いま自分がしているのは、誰かが頭の中で思い描いている漠然とした理想を、現実世界で形にするお手伝いです。誰かが悩んでいるのであれば、会いに行き、話を聴いて、どんな方法で形にするのがベストなのかを一緒に考えます。
しかし、形にしているだけなので、その時点で願いが叶っているわけではありません。あくまでそこからがスタートです。アウトプットの方法として、Webサイトを軸にデザインをすることが多いですが、それもたくさんある手段のひとつ。本質的には、「目の前の人の願いを形にできているか?」を常に問いながら動くよう心がけています。
――そのモチベーションはどこから生まれますか?
純粋に、自分が働きかけたことで、相手に喜んでもらえることが嬉しいからかもしれません。
僕は美術大学に通っていたのですが、周りが熱狂的にものづくりに邁進する中で、自分は同じ熱量をもってつくることに向き合えないと早々に諦めてしまいました。そこで彼らをライバルと捉えるのではなく、「彼らのために何か自分ができることはないか?」と考えることにしたんです。
学内の芸術祭というイベントで、彼らの制作物を商品として販売するセレクトショップをプロデュースしました。これがとても好評で「こんなこと、自分一人じゃできなかったよ」と、商品が売れていく様子を見ながら嬉しそうに言われたことを今でも覚えています。
その原体験が、誰かの願いを叶えたい今の考え方につながっているのかもしれません。
自分自身がつくることで一番になりたいわけではなく、熱狂的につくる人に関わっていたいんです。
名前をつけることが、解決への糸口になる
――「Project Designer」と自分を定義したのはなぜ?
後回しにして滞っている課題や悩みに「〇〇プロジェクト」と名前をつけると、内容が明確になって物事が進めやすくなる経験ってありませんか?たとえば「大掃除プロジェクト」とか、仕事に直接関係のない事柄でも。
何かひとつの具体的なアウトプットの形に縛られるのではなく、抽象的な物事をひとつの単位として捉えて形にしたいという意味を込めて、「Project Designer」と名づけました。
その中でも、自分はプロジェクトを『考える』『つくる』『動かす』の3フェーズに分けて考えています。
誰かの想いにふれて心を動かされた瞬間に、『考える』フェーズは始まります。
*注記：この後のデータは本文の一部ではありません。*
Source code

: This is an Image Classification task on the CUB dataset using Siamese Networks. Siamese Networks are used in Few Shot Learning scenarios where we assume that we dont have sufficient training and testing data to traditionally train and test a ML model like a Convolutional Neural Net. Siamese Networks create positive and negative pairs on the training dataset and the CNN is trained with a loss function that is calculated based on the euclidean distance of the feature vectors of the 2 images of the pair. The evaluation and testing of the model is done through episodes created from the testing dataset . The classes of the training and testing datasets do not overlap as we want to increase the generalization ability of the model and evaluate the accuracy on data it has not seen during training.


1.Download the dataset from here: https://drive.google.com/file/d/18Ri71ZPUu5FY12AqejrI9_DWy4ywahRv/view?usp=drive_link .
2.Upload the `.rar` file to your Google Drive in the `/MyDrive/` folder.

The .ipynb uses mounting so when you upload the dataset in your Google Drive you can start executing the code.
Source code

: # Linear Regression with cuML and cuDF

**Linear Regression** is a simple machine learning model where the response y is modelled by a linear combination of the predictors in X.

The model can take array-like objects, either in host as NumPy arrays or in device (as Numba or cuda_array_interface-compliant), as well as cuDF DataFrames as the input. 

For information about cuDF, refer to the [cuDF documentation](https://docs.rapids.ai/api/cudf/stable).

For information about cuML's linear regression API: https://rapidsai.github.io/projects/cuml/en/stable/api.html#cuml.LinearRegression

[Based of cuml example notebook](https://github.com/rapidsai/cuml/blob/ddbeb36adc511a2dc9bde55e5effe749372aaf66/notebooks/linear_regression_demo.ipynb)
自然と頭に浮かんでくる、どうしたらもっとよくなるか?喜んでもらえるか?という考えにプロジェクトと名前をつけるんですね。その考えを、現実世界で確かめることが『つくる』フェーズです。ここで、目的、期限、予算を具体的に定義します。最終的に、プロジェクトを『動かす』ために必要なメンバーを集めてチームをつくり、現実的なアウトプットやゴールを目指していきます。
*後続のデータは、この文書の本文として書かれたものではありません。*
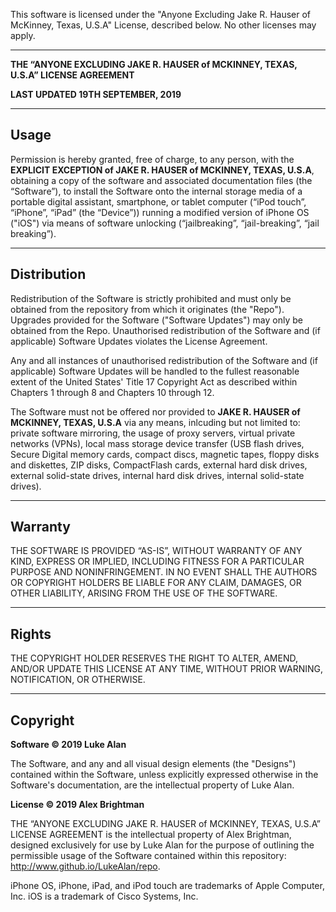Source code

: This software is licensed under the "Anyone Excluding Jake R. Hauser of McKinney, Texas, U.S.A" License, described below. 
No other licenses may apply.

------------------------------------------------------------------------------------------------------------------------------

**THE “ANYONE EXCLUDING JAKE R. HAUSER of MCKINNEY, TEXAS, U.S.A” LICENSE AGREEMENT**

**LAST UPDATED 19TH SEPTEMBER, 2019**


-----
Usage
-----
Permission is hereby granted, free of charge, to any person, with the **EXPLICIT EXCEPTION of JAKE R. HAUSER of MCKINNEY, TEXAS, U.S.A**, obtaining a copy of the software and associated documentation files (the “Software”), to install the Software onto the internal storage media of a portable digital assistant, smartphone, or tablet computer (“iPod touch”, “iPhone”, “iPad” (the “Device”)) running a modified version of iPhone OS ("iOS") via means of software unlocking (“jailbreaking”, “jail-breaking”, “jail breaking”). 

------------
Distribution
------------
Redistribution of the Software is strictly prohibited and must only be obtained from the repository from which it originates (the "Repo"). Upgrades provided for the Software ("Software Updates") may only be obtained from the Repo.
Unauthorised redistribution of the Software and (if applicable) Software Updates violates the License Agreement. 

Any and all instances of unauthorised redistribution of the Software and (if applicable) Software Updates will be handled to the fullest reasonable extent of the United States' Title 17 Copyright Act as described within Chapters 1 through 8 and Chapters 10 through 12.

The Software must not be offered nor provided to **JAKE R. HAUSER of MCKINNEY, TEXAS, U.S.A** via any means, inlcuding but not limited to: private software mirroring, the usage of proxy servers, virtual private networks (VPNs), local mass storage device transfer (USB flash drives, Secure Digital memory cards, compact discs, magnetic tapes, floppy disks and diskettes, ZIP disks, CompactFlash cards,  external hard disk drives, external solid-state drives, internal hard disk drives, internal solid-state drives). 

--------
Warranty
--------
THE SOFTWARE IS PROVIDED “AS-IS”, WITHOUT WARRANTY OF ANY KIND, EXPRESS OR IMPLIED, INCLUDING FITNESS FOR A PARTICULAR PURPOSE AND NONINFRINGEMENT. IN NO EVENT SHALL THE AUTHORS OR COPYRIGHT HOLDERS BE LIABLE FOR ANY CLAIM, DAMAGES, OR OTHER LIABILITY, ARISING FROM THE USE OF THE SOFTWARE.

------
Rights
------
THE COPYRIGHT HOLDER RESERVES THE RIGHT TO ALTER, AMEND, AND/OR UPDATE THIS LICENSE AT ANY TIME, WITHOUT PRIOR WARNING, NOTIFICATION, OR OTHERWISE.

---------
Copyright
---------
**Software © 2019 Luke Alan**

The Software, and any and all visual design elements (the "Designs") contained within the Software, unless explicitly expressed otherwise in the Software's documentation, are the intellectual property of Luke Alan.

**License © 2019 Alex Brightman**

THE “ANYONE EXCLUDING JAKE R. HAUSER of MCKINNEY, TEXAS, U.S.A” LICENSE AGREEMENT is the intellectual property of Alex Brightman, designed exclusively for use by Luke Alan for the purpose of outlining the permissible usage of the Software contained within this repository: http://www.github.io/LukeAlan/repo.


iPhone OS, iPhone, iPad, and iPod touch are trademarks of Apple Computer, Inc.
iOS is a trademark of Cisco Systems, Inc.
自分が考えたものを頭の中だけで終わらせたくなくて、このような思考錯誤の過程で実験を繰り返していますが、おそらくこれからも変わってゆくと思います。
――3つのフェーズを進めていくうえで「Project Designer」として気を付けていることは?
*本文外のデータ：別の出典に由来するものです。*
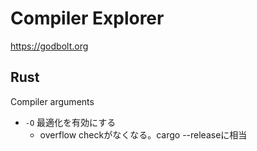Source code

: # Compiler Explorer

https://godbolt.org


## Rust

Compiler arguments
* `-O` 最適化を有効にする
  * overflow checkがなくなる。cargo --releaseに相当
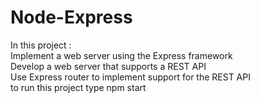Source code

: # Node-Express

In this project :  
    Implement a web server using the Express framework  
    Develop a web server that supports a REST API  
    Use Express router to implement support for the REST API  
to run this project type npm start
バランスがとても難しいです。『考える』『つくる』は未来の時間軸を、『動かす』は今の時間軸をもとに進んでいくと考えています。新しい仕事を得るために必要なきっかけは依頼者の悩みや課題を明らかにすることであり、そこにどんな解決策があるのかを一緒に考えることで、新しい仕事が生まれます。
課題解決を遂行していく『動かす』フェーズでは、舵はとりつつも基本的には信頼できるメンバーを巻き込んで任せることが多いです。先ほどの美術大学の話ではないですが、デザイナーやエンジニアなど、想いを形にするメンバーがのびのびと熱狂的につくる様を見たいと考えているからかもしれません。
『動かす』フェーズが終われば、またチームで別のプロジェクトができるように『考える』『つくる』フェーズに移ります。ここでの『つくる』は、チームのメンバーがものづくりに邁進できる機会と環境も含みます。
会話を重ねることが、いつの間にか信頼につながる
――仕事をするうえで一番大切にしていることは?
依頼者がしてくれた話に必ず応えることです。場合によっては希望に沿えないこともありますが、まずは考える。それでも難しい場合は過程も含めて理由をお伝えしますが、無理だと思わずに、まずは一度考えることを心がけています。
仕事をしていると、世の中をよりよくしようと想い描く人に心から惹かれている自分に気づきます。せっかく惹かれたのなら、自分の強みである「空想を現実にするPM力(段取り力)」を起点にして依頼者の願いや想いを出来るかぎり形にして社会還元していきたい。
ですが、予算や時間などの制約に頭を捻る毎日でもあり、自分が感動させてもらったお礼と捉えると、まだまだ返せていないなといつも思います。
だからこそ、相手の口調や心情を観察して注意深く読みとり、会話を重ねることを大切にしています。信じて/信じられて、頼って/頼られて、そのやり取りを何往復できるのか、どれくらいの深さで行えるかによって、お互いをパートナーと認められる関係性の濃度が変わってくると考えています。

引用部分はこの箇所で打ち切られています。